13 Percent of Saudi Youth Remain Jobless

Author: 
Javid Hassan, Arab News
Publication Date: 
Thu, 2004-04-15 03:00

RIYADH, 15 April 2004 — New figures released after a study of the economy for the first quarter of 2004 show that in spite of massive efforts to boost Saudization, unemployment among Saudi males remains at 13 percent, up 0.5 percent in the first quarter of this year.

The cost of living registered a 1.5 percent increase during the same period, up from 0.5 percent last year. The positive news from the report was for the private sector which is projected to grow from four percent to 4.5 percent following growing consumer demand and business investment.

The study conducted by Brad Bourland, chief economist at Samba, states that the surge in oil revenues will lead to twin surpluses, SR20 billion in the government budget and SR58.1 billion in the current account, both revised upward from the previous forecast by the bank.

“The non-oil private sector will grow by 4.5 percent versus our earlier forecast of four percent. In 2003, the private sector grew by 3.4 percent, below the average of 3.9 percent of the previous six years. We detect a higher level of business confidence and investment and consumer confidence in this first quarter than seen during 2003,” said Bourland.

He said despite the upswing in the market, the economy has been characterized by the “continued fiscal stresses of high debt and high levels of current expenditures, mainly on salaries for government workers, in the government budget.”

According to another study conducted by the Riyadh-based Consulting Center for Finance and Investment, every new-born Saudi carries a debt of SR27,000 due to mounting government debt of SR660 billion, equal to 83 percent of the GDP.

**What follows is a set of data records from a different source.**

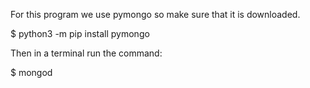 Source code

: For this program we use pymongo so make sure that it is downloaded.

$ python3 -m pip install pymongo

Then in a terminal run the command:

$ mongod
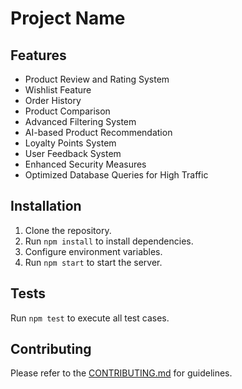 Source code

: # Project Name

## Features
- Product Review and Rating System
- Wishlist Feature
- Order History
- Product Comparison
- Advanced Filtering System
- AI-based Product Recommendation
- Loyalty Points System
- User Feedback System
- Enhanced Security Measures
- Optimized Database Queries for High Traffic

## Installation
1. Clone the repository.
2. Run `npm install` to install dependencies.
3. Configure environment variables.
4. Run `npm start` to start the server.

## Tests
Run `npm test` to execute all test cases.

## Contributing
Please refer to the [CONTRIBUTING.md](CONTRIBUTING.md) for guidelines. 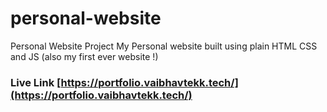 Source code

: # personal-website
Personal Website Project
My Personal website built using plain HTML CSS and JS (also my first ever website !)

### Live Link [https://portfolio.vaibhavtekk.tech/](https://portfolio.vaibhavtekk.tech/)
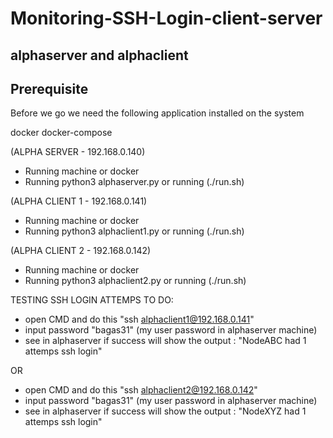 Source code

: # Monitoring-SSH-Login-client-server
alphaserver and alphaclient
-----------------------------------------------------------------------
Prerequisite
-----------------------------------------------------------------------
Before we go we need the following application installed on the system

docker
docker-compose

(ALPHA SERVER - 192.168.0.140)
 - Running machine or docker
 - Running python3 alphaserver.py or running (./run.sh)

(ALPHA CLIENT 1 - 192.168.0.141)
 - Running machine or docker
 - Running python3 alphaclient1.py or running (./run.sh)

(ALPHA CLIENT 2 - 192.168.0.142)
 - Running machine or docker
 - Running python3 alphaclient2.py or running (./run.sh)
 

TESTING SSH LOGIN ATTEMPS
 TO DO:
  - open CMD and do this "ssh alphaclient1@192.168.0.141"
  - input password "bagas31" (my user password in alphaserver machine)
  - see in alphaserver if success will show the output : "NodeABC had 1 attemps ssh login"
  
  OR
  
  - open CMD and do this "ssh alphaclient2@192.168.0.142"
  - input password "bagas31" (my user password in alphaserver machine)
  - see in alphaserver if success will show the output : "NodeXYZ had 1 attemps ssh login"




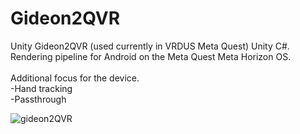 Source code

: # Gideon2QVR
Unity Gideon2QVR (used currently in VRDUS Meta Quest) Unity C#. Rendering pipeline for Android on the Meta Quest Meta Horizon OS.
<br><br>
Additional focus for the device.<br>
-Hand tracking<br>
-Passthrough

![gideon2QVR](https://github.com/AlienCyberCoat/Gideon2-QVR/assets/77039180/24f975b2-2bad-4e52-b717-68bf4cec2d44)
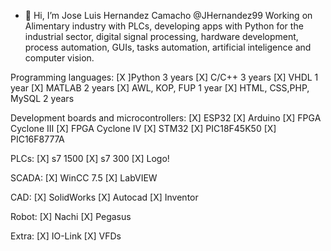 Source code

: - 👋 Hi, I’m Jose Luis Hernandez Camacho @JHernandez99
Working on Alimentary industry with PLCs, developing apps with Python for the industrial sector, digital signal processing, hardware development, process automation, GUIs, tasks automation, artificial inteligence and computer vision.

Programming languages:
 [X ]Python 3 years
 [X] C/C++ 3 years
 [X] VHDL 1 year
 [X] MATLAB 2 years
 [X] AWL, KOP, FUP 1 year
 [X] HTML, CSS,PHP, MySQL 2 years

Development boards and microcontrollers:
 [X] ESP32
 [X] Arduino
 [X] FPGA Cyclone III
 [X] FPGA Cyclone IV
 [X] STM32
 [X] PIC18F45K50
 [X] PIC16F8777A

PLCs:
 [X] s7 1500
 [X] s7 300
 [X] Logo!

SCADA:
 [X] WinCC 7.5
 [X] LabVIEW

CAD:
 [X] SolidWorks
 [X] Autocad
 [X] Inventor

Robot:
 [X] Nachi
 [X] Pegasus

Extra: 
[X] IO-Link
[X] VFDs
<!---
JHernandez99/JHernandez99 is a ✨ special ✨ repository because its `README.md` (this file) appears on your GitHub profile.
You can click the Preview link to take a look at your changes.
--->
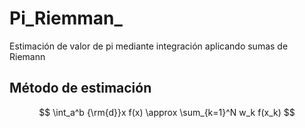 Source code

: # Pi_Riemman_
Estimación de valor de pi mediante integración aplicando sumas de Riemann


## Método de estimación

$$
\int_a^b {\rm{d}}x f(x) \approx \sum_{k=1}^N w_k f(x_k)
$$
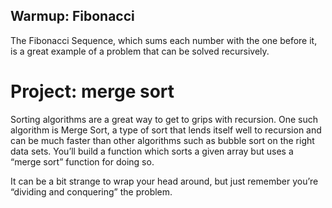 ## Warmup: Fibonacci
The Fibonacci Sequence, which sums each number with the one before it, is a great example of a problem that can be solved recursively.


# Project: merge sort
Sorting algorithms are a great way to get to grips with recursion. One such algorithm is Merge Sort, a type of sort that lends itself well to recursion and can be much faster than other algorithms such as bubble sort on the right data sets. You’ll build a function which sorts a given array but uses a “merge sort” function for doing so.

It can be a bit strange to wrap your head around, but just remember you’re “dividing and conquering” the problem.

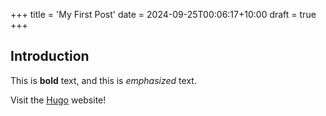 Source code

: +++
title = 'My First Post'
date = 2024-09-25T00:06:17+10:00
draft = true
+++

## Introduction

This is **bold** text, and this is *emphasized* text.

Visit the [Hugo](https://gohugo.io) website! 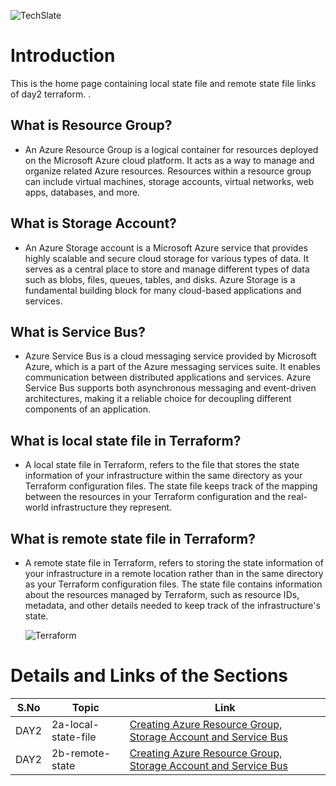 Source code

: ![TechSlate](../../global/images/ts.png)

# Introduction 

This is the home page containing local state file and remote state file links of day2 terraform.  .

## What is Resource Group?

- An Azure Resource Group is a logical container for resources deployed on the Microsoft Azure cloud platform. It acts as a way to manage and organize related Azure resources. Resources within a resource group can include virtual machines, storage accounts, virtual networks, web apps, databases, and more.

## What is Storage Account?

- An Azure Storage account is a Microsoft Azure service that provides highly scalable and secure cloud storage for various types of data. It serves as a central place to store and manage different types of data such as blobs, files, queues, tables, and disks. Azure Storage is a fundamental building block for many cloud-based applications and services.

## What is Service Bus?

- Azure Service Bus is a cloud messaging service provided by Microsoft Azure, which is a part of the Azure messaging services suite. It enables communication between distributed applications and services. Azure Service Bus supports both asynchronous messaging and event-driven architectures, making it a reliable choice for decoupling different components of an application.

## What is local state file in Terraform?

- A local state file in Terraform, refers to the file that stores the state information of your infrastructure within the same directory as your Terraform configuration files. The state file keeps track of the mapping between the resources in your Terraform configuration and the real-world infrastructure they represent.

## What is remote state file in Terraform?

- A remote state file in Terraform,  refers to storing the state information of your infrastructure in a remote location rather than in the same directory as your Terraform configuration files. The state file contains information about the resources managed by Terraform, such as resource IDs, metadata, and other details needed to keep track of the infrastructure's state.


     ![Terraform](../images/assets.png)


# Details and Links of the Sections 

|S.No                | Topic         | Link |
|----------------    |---------------|-------|
|DAY2| 2a-local-state-file|[Creating Azure Resource Group, Storage Account and Service Bus](2a-local-state-file) |
|DAY2| 2b-remote-state|[Creating Azure Resource Group, Storage Account and Service Bus](2b-remote-state) |
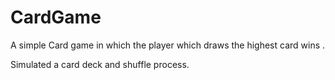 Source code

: # CardGame

A simple Card game in which the player which draws the highest card wins .

Simulated a card deck and shuffle process.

Describing it as “a major concern,” the CCFI report said bloated bureaucracy, security concerns (which account for 19.6 percent budget blowout) and the implications of joining the WTO, besides health care, human resources development and education, have exerted enormous pressure on government spending.

The study points out that the actual current expenditures reached 88 percent of the total spending this year and are budgeted to be close to 82 percent next year. “The prime reason for the build-up of current expenditure is due to the bulging government size. The salaries alone constitute 60 percent or SR138 billion of total expenditure.”

Referring to the male unemployment among Saudis, the Samba report points out that it has gone up from 7.60 percent in 1999 to 13 percent in the first quarter of this year. The unemployment rates went up progressively to 9 percent in 2000, 10.50 percent in 2001, 11.90 percent in 2002 percent and 12.50 percent last year.

The expatriate population during the same period rose from 5.02 million to 5.7 million, indicating that the Saudization drive has not picked up the required momentum.

As for the rise in the cost of living from 0.50 percent to 1.50 percent in the first quarter cited by Bourland, the CCFI study explains that this is due to the reduction in subsidies from SR6.6 billion this year to SR5.7 billion next year.